Resignarse a los siete. Como jugar de arquero y que mientras todos corren, que todos pateen, hagan goles... uno con las manos, paradito al frío y cuando viene la globa, con las manos. Resignación.
Sasha espera sin paciencia hasta que llega su turno. El nene le abre la puerta como a todo el mundo; ropas de nenes bien en la piel del pobre. Pantaloncito de corderoy y buzo de plush sin hacer juego, en plena primavera.
Unas cuadras después el auto se detiene por un semáforo en rojo y Sasha queda mirando a alguien que da vueltas mirándose las manos, alrededor de una parada de ómnibus.
¿Cuenta las monedas o se lee el destino? – Pregunta muy seria y preocupada porque el semáforo amenaza cambiar dejando el cuadro sin final.
-- Las dos cosas. – Contesta el taxista que esperaba hablar de lo que sea. – Son lo mismo...
De pronto el hombre en la vereda estornuda de golpe dejando caer algunas monedas. Se mueve como convulsionado, parece bailar, se toma la cabeza con el puño apretando bien los cobres. La cabeza y las monedas bien agarradas, mira por la alcantarilla y se lamenta.
Ella se ríe y sigue leyendo. El taxista baja un poco el volumen de la radio e insiste una conversación. No se produce; tiene que bajar. Venezuela al cuatrocientos.

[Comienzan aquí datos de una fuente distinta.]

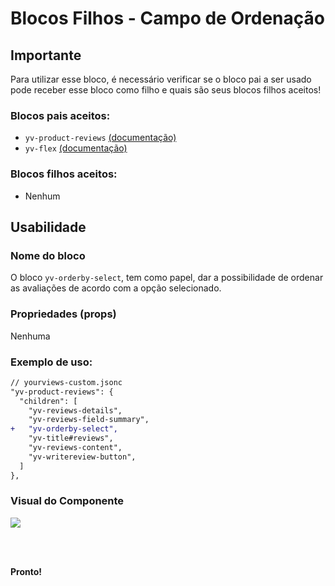 # Blocos Filhos - Campo de Ordenação

## Importante

Para utilizar esse bloco, é necessário verificar se o bloco pai a ser usado pode receber esse bloco como filho e quais são seus blocos filhos aceitos!

### Blocos pais aceitos:

 - `yv-product-reviews` [(documentação)](https://github.com/yourviewsbyhiplatform/documentacoes/blob/master/Instala%C3%A7%C3%A3o%20personaliz%C3%A1vel%20-%20Bloco%20de%20reviews.md)
 - `yv-flex` [(documentação)](https://github.com/yourviewsbyhiplatform/documentacoes/blob/master/Blocos%20Filhos%20-%20Flex%20Box.md)

### Blocos filhos aceitos:

- Nenhum
 
## Usabilidade

### Nome do bloco

O bloco `yv-orderby-select`, tem como papel, dar a possibilidade de ordenar as avaliações de acordo com a opção selecionado.

### Propriedades (props)

Nenhuma

### Exemplo de uso:

```diff
// yourviews-custom.jsonc
"yv-product-reviews": {
  "children": [
    "yv-reviews-details",
    "yv-reviews-field-summary",
+   "yv-orderby-select",
    "yv-title#reviews",
    "yv-reviews-content",
    "yv-writereview-button",
  ]
},
```

### Visual do Componente
![](https://i.imgur.com/e5MJNmo.png)

<br>
<br>

**Pronto!**

<!--stackedit_data:
eyJoaXN0b3J5IjpbLTg2MTUxMjg0NSw3NDE1MDg4NjFdfQ==
-->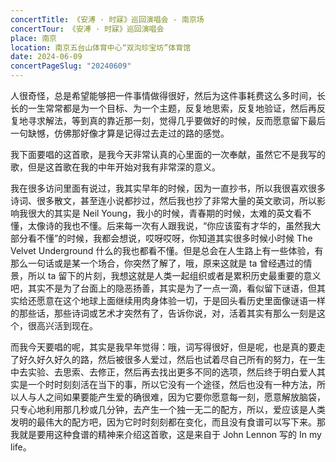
 ```yaml
---
concertTitle: 《安溥 · 时寐》巡回演唱会 - 南京场
concertTour: 《安溥 · 时寐》巡回演唱会
place: 南京
location: 南京五台山体育中心“双沟珍宝坊”体育馆
date: 2024-06-09
concertPageSlug: "20240609"
---
```

人很奇怪，总是希望能够把一件事情做得很好，然后为这件事耗费这么多时间，长长的一生常常都是为一个目标、为一个主题，反复地思索，反复地验证，然后再反复地寻求解法，等到真的靠近那一刻，觉得几乎要做好的时候，反而愿意留下最后一句缺憾，仿佛那好像才算是记得过去走过的路的感觉。

我下面要唱的这首歌，是我今天非常认真的心里面的一次奉献，虽然它不是我写的歌，但是这首歌在我的中年开始对我有非常深的意义。

我在很多访问里面有说过，我其实早年的时候，因为一直抄书，所以我很喜欢很多诗词、很多散文，甚至连小说都抄过，然后我也抄了非常大量的英文歌词，所以影响我很大的其实是 Neil Young，我小的时候，青春期的时候，太难的英文看不懂，太像诗的我也不懂。后来每一次有人跟我说，“你应该蛮有才华的，虽然我大部分看不懂”的时候，我都会想说，哎呀哎呀，你知道其实很多时候小时候 The Velvet Underground 什么的我也都看不懂。但是总会在人生路上有一些体验，有那么一句话或是某一个场合，你突然了解了，哦，原来这就是 ta 曾经遇过的情景，所以 ta 留下的片刻，我想这就是人类一起组织或者是累积历史最重要的意义吧，其实不是为了台面上的隐恶扬善，其实是为了一点一滴，看似留下谜语，但其实给还愿意在这个地球上面继续用肉身体验一切，于是回头看历史里面像谜语一样的那些话，那些诗词或艺术才突然有了，告诉你说，对，活着其实有那么一刻是这个，很高兴活到现在。

而我今天要唱的呢，其实是我早年觉得：哦，词写得很好，但是呢，也是真的要走了好久好久好久的路，然后被很多人爱过，然后也试着尽自己所有的努力，在一生中去实验、去思索、去修正，然后再去找出更多不同的选项，然后终于明白爱人其实是一个时时刻刻活在当下的事，所以它没有一个途径，然后也没有一种方法，所以人与人之间如果要能产生爱的确很难，因为它要你愿意每一刻，愿意解放脑袋，只专心地利用那几秒或几分钟，去产生一个独一无二的配方，所以，爱应该是人类发明的最伟大的配方吧，因为它时时刻刻都在变化，而且没有食谱可以写下来。那我就是要用这种食谱的精神来介绍这首歌，这是来自于 John Lennon 写的 In my life。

Paga y baja temblorosa.

Sasha y el viaje de Azimel

A Sasha no le importa nada ni nadie.
Va a las cosas con una mano y las toma sin mirar, o las deja sobre el borde de la mesa, muy al borde. Puede ser que a veces esos objetos caigan a su espalda y se rompan como las olas al final del mar; no importa. No le importa nada.

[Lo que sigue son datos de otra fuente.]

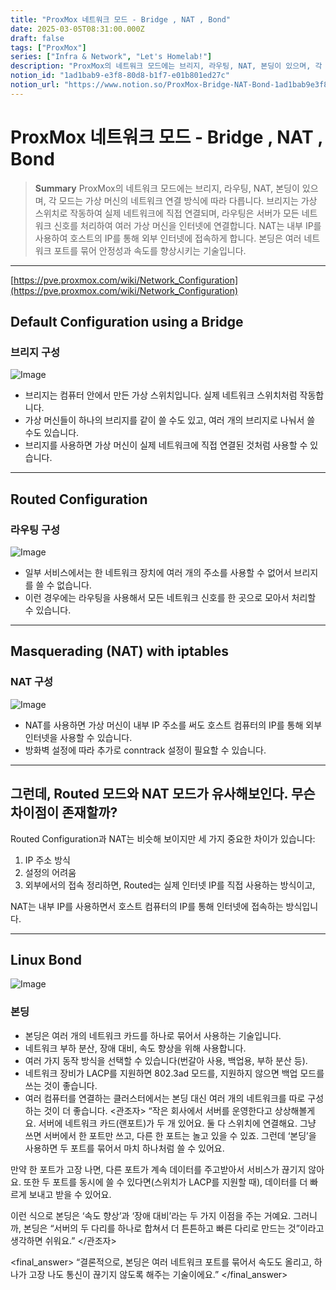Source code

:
 ```yaml
---
title: "ProxMox 네트워크 모드 - Bridge , NAT , Bond"
date: 2025-03-05T08:31:00.000Z
draft: false
tags: ["ProxMox"]
series: ["Infra & Network", "Let's Homelab!"]
description: "ProxMox의 네트워크 모드에는 브리지, 라우팅, NAT, 본딩이 있으며, 각 모드는 가상 머신의 네트워크 연결 방식에 따라 다릅니다. 브리지는 가상 스위치로 작동하여 실제 네트워크에 직접 연결되며, 라우팅은 서버가 모든 네트워크 신호를 처리하여 여러 가상 머신을 인터넷에 연결합니다. NAT는 내부 IP를 사용하여 호스트의 IP를 통해 외부 인터넷에 접속하게 합니다. 본딩은 여러 네트워크 포트를 묶어 안정성과 속도를 향상시키는 기술입니다."
notion_id: "1ad1bab9-e3f8-80d8-b1f7-e01b801ed27c"
notion_url: "https://www.notion.so/ProxMox-Bridge-NAT-Bond-1ad1bab9e3f880d8b1f7e01b801ed27c"
---
```


# ProxMox 네트워크 모드 - Bridge , NAT , Bond

> **Summary**
> ProxMox의 네트워크 모드에는 브리지, 라우팅, NAT, 본딩이 있으며, 각 모드는 가상 머신의 네트워크 연결 방식에 따라 다릅니다. 브리지는 가상 스위치로 작동하여 실제 네트워크에 직접 연결되며, 라우팅은 서버가 모든 네트워크 신호를 처리하여 여러 가상 머신을 인터넷에 연결합니다. NAT는 내부 IP를 사용하여 호스트의 IP를 통해 외부 인터넷에 접속하게 합니다. 본딩은 여러 네트워크 포트를 묶어 안정성과 속도를 향상시키는 기술입니다.

---

[https://pve.proxmox.com/wiki/Network_Configuration](https://pve.proxmox.com/wiki/Network_Configuration)

## Default Configuration using a Bridge

### 브리지 구성

![Image](https://pve.proxmox.com/pve-docs/images/default-network-setup-bridge.svg)

- 브리지는 컴퓨터 안에서 만든 가상 스위치입니다. 실제 네트워크 스위치처럼 작동합니다.
- 가상 머신들이 하나의 브리지를 같이 쓸 수도 있고, 여러 개의 브리지로 나눠서 쓸 수도 있습니다.
- 브리지를 사용하면 가상 머신이 실제 네트워크에 직접 연결된 것처럼 사용할 수 있습니다.
---

## Routed Configuration

### 라우팅 구성

![Image](https://pve.proxmox.com/pve-docs/images/default-network-setup-routed.svg)

- 일부 서비스에서는 한 네트워크 장치에 여러 개의 주소를 사용할 수 없어서 브리지를 쓸 수 없습니다.
- 이런 경우에는 라우팅을 사용해서 모든 네트워크 신호를 한 곳으로 모아서 처리할 수 있습니다.
---

## Masquerading (NAT) with iptables

### NAT 구성

![Image](https://prod-files-secure.s3.us-west-2.amazonaws.com/09ccd4d5-876c-4bba-bbdf-cc77a0a11257/a85efdae-4b2a-48b3-8b2c-ba675eb68545/image.png?X-Amz-Algorithm=AWS4-HMAC-SHA256&X-Amz-Content-Sha256=UNSIGNED-PAYLOAD&X-Amz-Credential=ASIAZI2LB466623EGPFS%2F20250724%2Fus-west-2%2Fs3%2Faws4_request&X-Amz-Date=20250724T083357Z&X-Amz-Expires=3600&X-Amz-Security-Token=IQoJb3JpZ2luX2VjEAAaCXVzLXdlc3QtMiJHMEUCIQDYZ58EjRENBG2q37%2B%2BzDqER%2FJTFCf5HMA72t84GzF%2B%2BgIgQA%2FrPgb1raQp%2BC7SkpTlFdR2YZ%2Bh%2FvEwwEbrHUiW738q%2FwMIKRAAGgw2Mzc0MjMxODM4MDUiDDcvvYtziScLCJ4hnCrcA%2FwFs%2FpJTweXyZCKOUK%2BHS9w3PWBPVQCm2Cs3XhMpYXH5Uq2WDNLyyKY53V2sSKs7OL75LCo1vtKc%2BifWW%2FmGWTBnyxRmjAIPR9kwn3XGl78rKSzH5YH70IGq%2BT2HZqbZlfULx70c4CuxN4kt5h%2FZ1AmpxKMZKtdAD8G1INS9QDUw1AkM6lCVQwl3Nz2cvO07lnGywb7kDEuemGgvjvgOZuK25nYt5dvrQGl823i9lxrpFw%2FYIq0ZxQN%2FGOpLcEqXhoCAlMtwYA9ysSHaOjB8t%2BT16IddjKo8C8sCulFblpS7VPPTTR59BDB3XfGWmKplg9S1J7G4KZVz3fP8i3CJbMhUrwBjUTSz%2BhphL866WiCQQXlYaV5l0LKvuOi0UtvddYXDXfU4%2FVX6npmn%2BlDynJC6QmXSoMsJ2EnrNmdeBhUlI0XKPShPZVwh%2BJPg4sRNuUY771Tgr7ecJ%2Bds1yxnePk9QVUW0KLOpebsXMg6DSwIdHhEJmCF6eatuOlSAR5h92EycfAzs86feezfx9tDm04uQIf%2Fw39XhHvqBW1dj2CsizQjqNvo9OmWdvR2JbsX1iX204guZ16gpYglXDW0ary7TAcFlLHLoSFCo%2FMzVceeLDDrrIBL5rpDZTPMIjPh8QGOqUBMdfpByzi15mYee0KY%2BI4bZptEd1kBCPCjB2WEGHrDYI5EFyxH%2BIARLKiULa8ugcL5dst5syBY1k4BVZec6HCFIp9BVvoGyEBsfMNJZvFneNWXOC46BHYabHbZNaQRlLAl3nvYFSmd5M22y4LQgtMQ6lai0nWYAFhNJtypwDCNZgVeKXY2GplD%2FgXfqZOur59fpdimrr2C1ROLYrYmiZmvBt0MJGi&X-Amz-Signature=5deb6cf6dd3d0f582b991d827d6e7186f93ce3b5829c0f133dda9fed6c5c04ae&X-Amz-SignedHeaders=host&x-amz-checksum-mode=ENABLED&x-id=GetObject)

- NAT를 사용하면 가상 머신이 내부 IP 주소를 써도 호스트 컴퓨터의 IP를 통해 외부 인터넷을 사용할 수 있습니다.
- 방화벽 설정에 따라 추가로 conntrack 설정이 필요할 수 있습니다.
---

## 그런데, Routed 모드와 NAT 모드가 유사해보인다. 무슨 차이점이 존재할까?

Routed Configuration과 NAT는 비슷해 보이지만 세 가지 중요한 차이가 있습니다:

1. IP 주소 방식
1. 설정의 어려움
1. 외부에서의 접속
정리하면, Routed는 실제 인터넷 IP를 직접 사용하는 방식이고, 

NAT는 내부 IP를 사용하면서 호스트 컴퓨터의 IP를 통해 인터넷에 접속하는 방식입니다.

---

## Linux Bond

![Image](https://pve.proxmox.com/pve-docs/images/default-network-setup-bond.svg)

### 본딩

- 본딩은 여러 개의 네트워크 카드를 하나로 묶어서 사용하는 기술입니다.
- 네트워크 부하 분산, 장애 대비, 속도 향상을 위해 사용합니다.
- 여러 가지 동작 방식을 선택할 수 있습니다(번갈아 사용, 백업용, 부하 분산 등).
- 네트워크 장비가 LACP를 지원하면 802.3ad 모드를, 지원하지 않으면 백업 모드를 쓰는 것이 좋습니다.
- 여러 컴퓨터를 연결하는 클러스터에서는 본딩 대신 여러 개의 네트워크를 따로 구성하는 것이 더 좋습니다.
<관조자> “작은 회사에서 서버를 운영한다고 상상해볼게요.
서버에 네트워크 카드(랜포트)가 두 개 있어요.
둘 다 스위치에 연결해요.
그냥 쓰면 서버에서 한 포트만 쓰고, 다른 한 포트는 놀고 있을 수 있죠.
그런데 ‘본딩’을 사용하면 두 포트를 묶어서 마치 하나처럼 쓸 수 있어요.

만약 한 포트가 고장 나면, 다른 포트가 계속 데이터를 주고받아서 서비스가 끊기지 않아요.
또한 두 포트를 동시에 쓸 수 있다면(스위치가 LACP를 지원할 때), 데이터를 더 빠르게 보내고 받을 수 있어요.

이런 식으로 본딩은 ‘속도 향상’과 ‘장애 대비’라는 두 가지 이점을 주는 거예요.
그러니까, 본딩은 “서버의 두 다리를 하나로 합쳐서 더 튼튼하고 빠른 다리로 만드는 것”이라고 생각하면 쉬워요.” </관조자>

<final_answer> “결론적으로, 본딩은 여러 네트워크 포트를 묶어서 속도도 올리고, 하나가 고장 나도 통신이 끊기지 않도록 해주는 기술이에요.”
</final_answer>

Golpea la puerta con un llamador con forma de puño y color de estatua. Sabiendo que no abrirán ella misma se ocupa de hacerlo. Camina hasta el patio y una mujer se asoma de una de las puertas. Pregunta por Selmar y la señora le indica la escalera.
-Subí que está. Por el silencio debe estar.

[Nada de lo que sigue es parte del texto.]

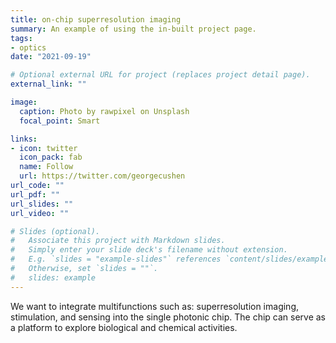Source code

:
 ```yaml
---
title: on-chip superresolution imaging
summary: An example of using the in-built project page.
tags:
- optics
date: "2021-09-19"

# Optional external URL for project (replaces project detail page).
external_link: ""

image:
  caption: Photo by rawpixel on Unsplash
  focal_point: Smart

links:
- icon: twitter
  icon_pack: fab
  name: Follow
  url: https://twitter.com/georgecushen
url_code: ""
url_pdf: ""
url_slides: ""
url_video: ""

# Slides (optional).
#   Associate this project with Markdown slides.
#   Simply enter your slide deck's filename without extension.
#   E.g. `slides = "example-slides"` references `content/slides/example-slides.md`.
#   Otherwise, set `slides = ""`.
#   slides: example
---
```


We want to integrate multifunctions such as: superresolution imaging, stimulation, and sensing into the single photonic chip. The chip can serve as a platform to explore biological and chemical activities.
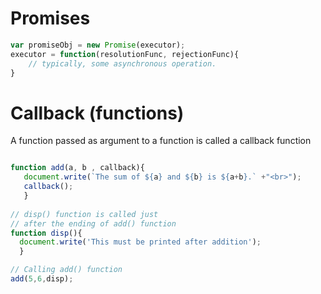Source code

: # Promises
```js
var promiseObj = new Promise(executor);
executor = function(resolutionFunc, rejectionFunc){
    // typically, some asynchronous operation.
}
```

# Callback (functions)
A function passed as argument to a function is called a callback function  
```js

function add(a, b , callback){ 
   document.write(`The sum of ${a} and ${b} is ${a+b}.` +"<br>"); 
   callback(); 
   } 
     
// disp() function is called just 
// after the ending of add() function  
function disp(){ 
  document.write('This must be printed after addition'); 
  } 

// Calling add() function 
add(5,6,disp); 
```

Sasha no entiende la deducción pero igual agradece con una sonrisa y un lindo gesto de sus ojos. Antes de llegar lo llama despacio y Selmar no tarda en asomarse a la puerta para recibirla en el último descanso apoyado en la baranda.
- Traigo noticias de Hungría, tengo un sobre para Azimel.
- Entrá que preparo algo caliente. No te esperaba, - le dice mientras le ayuda con su bolso y un abrigo que ella trae acomodado en su brazo izquierdo.
El siente que la besa cuando recibe sus manos y la besa en los ojos, con los ojos. Esa visita no le hará bien, todavía no entiende como Sasha y el no siguen juntos.

Fue Sasha quien le presentó a Azimel para que no estuvieran solos ya casi tres años atrás. Según ella fue la única vez que se preocupó por él, y para Azimel era el hombre perfecto, el que tanto soñó y cuando las complicidades de la adolescencia entreveraban sus sueños. Era ella misma quien los separaba ahora trayendo una larguísima carta y bastante dinero.